Regiment: Liverpool Regt.
Died: 05 July 1917 aged 25 in France. Killed in action.
Cemetery: Cite Bonjean Armentieres VIII B 29

Son of William and Edith A. Harding, of Hope Lodge, Oxton, Birkenhead. b. 1892.
Modern IIIóMatriculation Class. House Prefect XXII Football ; XL Cricket.
Articled to a Chartered Accountant.
Great War, Private The King's Regt. (Liverpool), 1914 ; Lieutenant.
2nd/5th Bn. The King's (Liverpool Regiment).

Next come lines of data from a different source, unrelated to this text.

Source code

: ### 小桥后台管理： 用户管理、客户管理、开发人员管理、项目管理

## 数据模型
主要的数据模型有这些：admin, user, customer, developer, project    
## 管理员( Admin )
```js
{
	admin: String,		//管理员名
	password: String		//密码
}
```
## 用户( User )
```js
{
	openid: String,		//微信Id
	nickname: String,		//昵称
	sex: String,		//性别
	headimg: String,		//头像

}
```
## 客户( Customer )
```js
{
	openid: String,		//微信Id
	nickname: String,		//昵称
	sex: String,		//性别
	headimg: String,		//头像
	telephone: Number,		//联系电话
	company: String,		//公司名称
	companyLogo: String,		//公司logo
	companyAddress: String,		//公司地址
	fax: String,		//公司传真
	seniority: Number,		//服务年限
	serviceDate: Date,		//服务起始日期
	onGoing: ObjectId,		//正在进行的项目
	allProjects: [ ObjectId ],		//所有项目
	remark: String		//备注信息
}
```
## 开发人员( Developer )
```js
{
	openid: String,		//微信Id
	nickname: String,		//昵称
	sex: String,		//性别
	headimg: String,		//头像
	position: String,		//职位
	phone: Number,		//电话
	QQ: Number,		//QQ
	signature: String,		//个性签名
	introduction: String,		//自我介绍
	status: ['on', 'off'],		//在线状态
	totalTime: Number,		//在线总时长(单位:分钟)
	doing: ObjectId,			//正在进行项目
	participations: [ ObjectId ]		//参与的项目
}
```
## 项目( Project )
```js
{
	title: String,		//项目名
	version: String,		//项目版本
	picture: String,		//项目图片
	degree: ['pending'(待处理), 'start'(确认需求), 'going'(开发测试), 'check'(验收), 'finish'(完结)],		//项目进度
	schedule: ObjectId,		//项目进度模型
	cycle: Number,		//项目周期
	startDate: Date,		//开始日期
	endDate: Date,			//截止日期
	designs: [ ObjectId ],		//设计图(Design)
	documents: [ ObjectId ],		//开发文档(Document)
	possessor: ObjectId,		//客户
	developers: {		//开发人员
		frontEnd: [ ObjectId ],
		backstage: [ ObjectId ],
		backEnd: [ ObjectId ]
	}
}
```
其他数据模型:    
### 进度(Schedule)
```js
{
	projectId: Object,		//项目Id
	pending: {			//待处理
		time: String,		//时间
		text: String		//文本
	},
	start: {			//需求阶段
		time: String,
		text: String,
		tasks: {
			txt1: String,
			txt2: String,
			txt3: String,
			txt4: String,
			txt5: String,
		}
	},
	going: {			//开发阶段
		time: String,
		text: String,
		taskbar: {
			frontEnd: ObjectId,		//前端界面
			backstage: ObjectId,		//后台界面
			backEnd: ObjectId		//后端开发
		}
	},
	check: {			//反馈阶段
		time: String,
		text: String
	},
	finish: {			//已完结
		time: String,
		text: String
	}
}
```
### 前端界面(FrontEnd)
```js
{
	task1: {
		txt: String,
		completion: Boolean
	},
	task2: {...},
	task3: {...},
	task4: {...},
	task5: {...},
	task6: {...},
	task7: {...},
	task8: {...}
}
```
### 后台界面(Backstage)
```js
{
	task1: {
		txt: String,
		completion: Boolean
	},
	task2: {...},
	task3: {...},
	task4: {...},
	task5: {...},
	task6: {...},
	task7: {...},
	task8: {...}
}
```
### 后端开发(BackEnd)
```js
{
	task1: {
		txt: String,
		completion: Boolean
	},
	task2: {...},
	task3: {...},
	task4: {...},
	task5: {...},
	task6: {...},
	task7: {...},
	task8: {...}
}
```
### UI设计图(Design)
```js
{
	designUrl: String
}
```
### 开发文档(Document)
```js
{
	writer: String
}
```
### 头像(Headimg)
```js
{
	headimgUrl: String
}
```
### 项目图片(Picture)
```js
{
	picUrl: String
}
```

'In his two years here Eric Harding showed the qualities that make a boy universally liked and respected. He did everything keenly, quietly, cheerfully; he had sound common-sense; and there was that natural modesty about him which makes the most lovable of friends. On leaving School he became articled to a Chartered Accountant; his keenness for athletics never flagged; he undertook the Secretarial duties of the Birkenhead Cricket Club and was an active member of the Liverpool Ramblers Football Club. When war broke out, he enlisted at once in the King's Liverpool Regiment, in which he got a commission in September 1915. He went out to the western front in February of this year and on the night of July 5th, while on patrol duty, he was hit in the leg by a bullet: he continued to fight on and kept his men under splendid control, until he was hit again, this time mortally.' (Malvernian, Jul 1917).

Liverpool Daily Post:
The death in action is announced of Lieutenant Eric S. M. Harding of the King's (Liverpool) Regiment. He was 25 years of age, and the second son of the late Mr. William Harding and of Mrs. Harding, 21, Templemore-road, Oxton. Lieutenant Harding was educated at Malvern College, and when the war broke out was preparing for the final examination to become a chartered accountant. He joined the ranks as a private in 1914, and obtained a commission in the following year, subsequently putting in some good work at Oswestry Camp as a bomb instructor. He had been on the Western front for some time, and on 5th inst., while on patrol duty, a large body of the enemy tried to surround the patrol. Although shot in the leg, Lieut. Harding kept his men well in hand, but he was hit again, and died while being carried back to the trenches. Lieutenant Harding was well-known in athletic circles. He was secretary of the Birkenhead Cricket Club, and was regarded as one of their best bowlers. He was also a promising member of the Ramblers' Football Club.